Recent insights from leading economists indicate that the Federal Reserve’s new approach to employment—sparked by the Black Lives Matter movement—may have contributed to rising inflation rates. This policy shift has come under scrutiny as many believe it prevented the Fed from effectively combating inflation.
Traditionally, the Fed has been cautious about both high and low unemployment rates. Historically, they would increase interest rates when joblessness was exceptionally low to mitigate inflation risks.
However, in 2020, following the tragic death of George Floyd, the Federal Reserve repositioned its focus to a “broad-based and inclusive” employment objective. This pivotal change effectively ceased the previous restrictions associated with low unemployment levels.
“It was no longer sufficient to meet employment goals overall; it was critical to meet them inclusively across different demographic groups,” noted Kenin Spivak, CEO and Chairman of SMI Group, in a statement to The Post. He further asserted that the Fed missed crucial opportunities to raise interest rates, which led to persistent inflation experienced during the Biden administration—a situation from which the economy is still gradually recovering.
Economists have raised concerns that this “inclusive” employment strategy may be a key factor behind the inflation rates that soared to a forty-year high during Biden’s presidency. As the central bank approaches its first strategic review since 2020, this topic remains at the forefront of economic discussions, as highlighted by Bloomberg’s report.
Since 2012, the Federal Reserve’s rate-setting committee has approved an annual strategic document outlining its long-term objectives.

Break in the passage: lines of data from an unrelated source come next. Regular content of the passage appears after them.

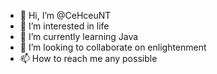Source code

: - 👋 Hi, I’m @CeHceuNT
- 👀 I’m interested in life
- 🌱 I’m currently learning Java
- 💞️ I’m looking to collaborate on enlightenment
- 📫 How to reach me any possible

<!---
CeHceuNT/CeHceuNT is a ✨ special ✨ repository because its `README.md` (this file) appears on your GitHub profile.
You can click the Preview link to take a look at your changes.
--->
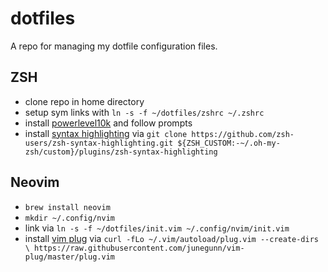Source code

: # dotfiles
A repo for managing my dotfile configuration files. 

## ZSH
- clone repo in home directory
- setup sym links with `ln -s -f ~/dotfiles/zshrc ~/.zshrc`
- install [powerlevel10k](https://github.com/romkatv/powerlevel10k) and follow prompts
- install [syntax highlighting](https://github.com/zsh-users/zsh-syntax-highlighting/blob/master/INSTALL.md) via `git clone https://github.com/zsh-users/zsh-syntax-highlighting.git ${ZSH_CUSTOM:-~/.oh-my-zsh/custom}/plugins/zsh-syntax-highlighting
`

## Neovim
- `brew install neovim`
- `mkdir ~/.config/nvim`
- link via `ln -s -f ~/dotfiles/init.vim ~/.config/nvim/init.vim`
- install [vim plug](https://github.com/junegunn/vim-plug) via `curl -fLo ~/.vim/autoload/plug.vim --create-dirs \
    https://raw.githubusercontent.com/junegunn/vim-plug/master/plug.vim`
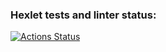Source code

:### Hexlet tests and linter status:
[![Actions Status](https://github.com/gmaslov-dev/php-project-9/actions/workflows/hexlet-check.yml/badge.svg)](https://github.com/gmaslov-dev/php-project-9/actions)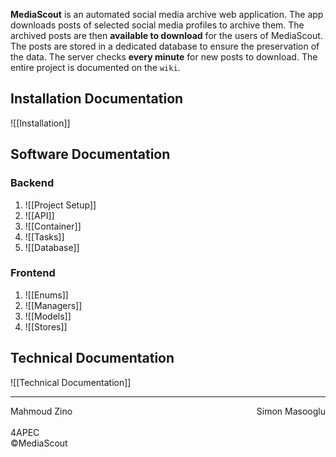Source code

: **MediaScout** is an automated social media archive web application.
The app downloads posts of selected social media profiles to archive them.
The archived posts are then **available to download** for the users of MediaScout.
The posts are stored in a dedicated database to ensure the preservation of the data.
The server checks **every minute** for new posts to download.
The entire project is documented on the `wiki`.

## Installation Documentation
![[Installation]]
## Software Documentation
### Backend
1. ![[Project Setup]]
2. ![[API]]
3. ![[Container]]
4. ![[Tasks]]
5. ![[Database]]
### Frontend
1. ![[Enums]]
2. ![[Managers]]
3. ![[Models]]
4. ![[Stores]]
## Technical Documentation
![[Technical Documentation]]

---
<div style="display: flex; justify-content: space-between">
<span>Mahmoud Zino</span>
<span>Simon Masooglu</span>
</div>
<br>
<div>4APEC</div>
<div>©MediaScout</div>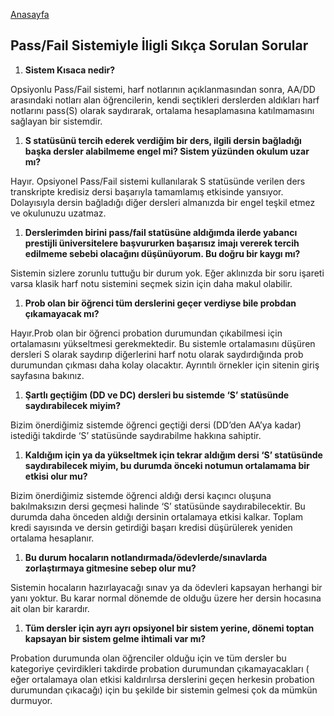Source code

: [Anasayfa](http://alperenkeles.me/pass-fail-metu/)

## Pass/Fail Sistemiyle İligli Sıkça Sorulan Sorular

1. **Sistem Kısaca nedir?**

Opsiyonlu Pass/Fail sistemi, harf notlarının açıklanmasından sonra, AA/DD arasındaki notları alan öğrencilerin, kendi seçtikleri derslerden aldıkları harf notlarını pass(S) olarak saydırarak, ortalama hesaplamasına katılmamasını sağlayan bir sistemdir.


1. **S statüsünü tercih ederek verdiğim bir ders, ilgili dersin bağladığı başka dersler alabilmeme engel mi? Sistem yüzünden okulum uzar mı?**

Hayır. Opsiyonel Pass/Fail sistemi kullanılarak S statüsünde verilen ders transkripte kredisiz dersi başarıyla tamamlamış etkisinde yansıyor. Dolayısıyla dersin bağladığı diğer dersleri almanızda bir engel teşkil etmez ve okulunuzu uzatmaz.


1. **Derslerimden birini pass/fail statüsüne aldığımda ilerde yabancı prestijli üniversitelere başvururken başarısız imajı vererek tercih edilmeme sebebi olacağını düşünüyorum. Bu doğru bir kaygı mı?**

Sistemin sizlere zorunlu tuttuğu bir durum yok. Eğer aklınızda bir soru işareti varsa klasik harf notu sistemini seçmek sizin için daha makul olabilir. 


1. **Prob olan bir öğrenci tüm derslerini geçer verdiyse bile probdan çıkamayacak mı?**

Hayır.Prob olan bir öğrenci probation durumundan çıkabilmesi için ortalamasını yükseltmesi gerekmektedir. Bu sistemle ortalamasını düşüren dersleri S olarak saydırıp diğerlerini harf notu olarak saydırdığında prob durumundan çıkması daha kolay olacaktır. Ayrıntılı örnekler için sitenin giriş sayfasına bakınız.

1. **Şartlı geçtiğim (DD ve DC) dersleri bu sistemde ‘S’ statüsünde saydırabilecek miyim?**
	
Bizim önerdiğimiz sistemde öğrenci geçtiği dersi (DD’den AA’ya kadar) istediği takdirde ‘S’ statüsünde saydırabilme hakkına sahiptir.


1. **Kaldığım için ya da yükseltmek için tekrar aldığım dersi ‘S’ statüsünde saydırabilecek miyim, bu durumda önceki notumun ortalamama bir etkisi olur mu?**

Bizim önerdiğimiz sistemde öğrenci aldığı dersi kaçıncı oluşuna bakılmaksızın dersi geçmesi halinde ‘S’ statüsünde saydırabilecektir. Bu durumda daha önceden aldığı dersinin ortalamaya etkisi kalkar. Toplam kredi sayısında ve dersin getirdiği başarı kredisi düşürülerek yeniden ortalama hesaplanır.


1. **Bu durum hocaların notlandırmada/ödevlerde/sınavlarda zorlaştırmaya gitmesine sebep olur mu?**

Sistemin hocaların hazırlayacağı sınav ya da ödevleri kapsayan herhangi bir yanı yoktur. Bu karar normal dönemde de olduğu üzere her dersin hocasına ait olan bir karardır.


1. **Tüm dersler için ayrı ayrı opsiyonel bir sistem yerine, dönemi toptan kapsayan bir sistem gelme ihtimali var mı?**

Probation durumunda olan öğrenciler olduğu için ve tüm dersler bu kategoriye çevirdikleri takdirde probation durumundan çıkamayacakları ( eğer ortalamaya olan etkisi kaldırılırsa derslerini geçen herkesin probation durumundan çıkacağı) için bu şekilde bir sistemin gelmesi çok da mümkün durmuyor.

The initial review of this document took place in August 2020, coinciding with a spike in unemployment above 10% and inflation rates considerably below the Fed’s 2% target, amid nationwide protests following George Floyd’s death.
During this time, the Fed articulated its commitment to a “broad-based and inclusive” employment policy, stating they would only take action to address employment shortfalls, or high unemployment rates.
The Fed’s “aggressive interpretation” of maximum employment hindered rate hikes in 2021, as inflation began to rise, according to research by UC Berkeley economists Christina Romer, former chair of Barack Obama’s Council of Economic Advisers, and her husband, David Romer. They concluded that this reinterpretation significantly slowed the Fed’s reaction to escalating inflation.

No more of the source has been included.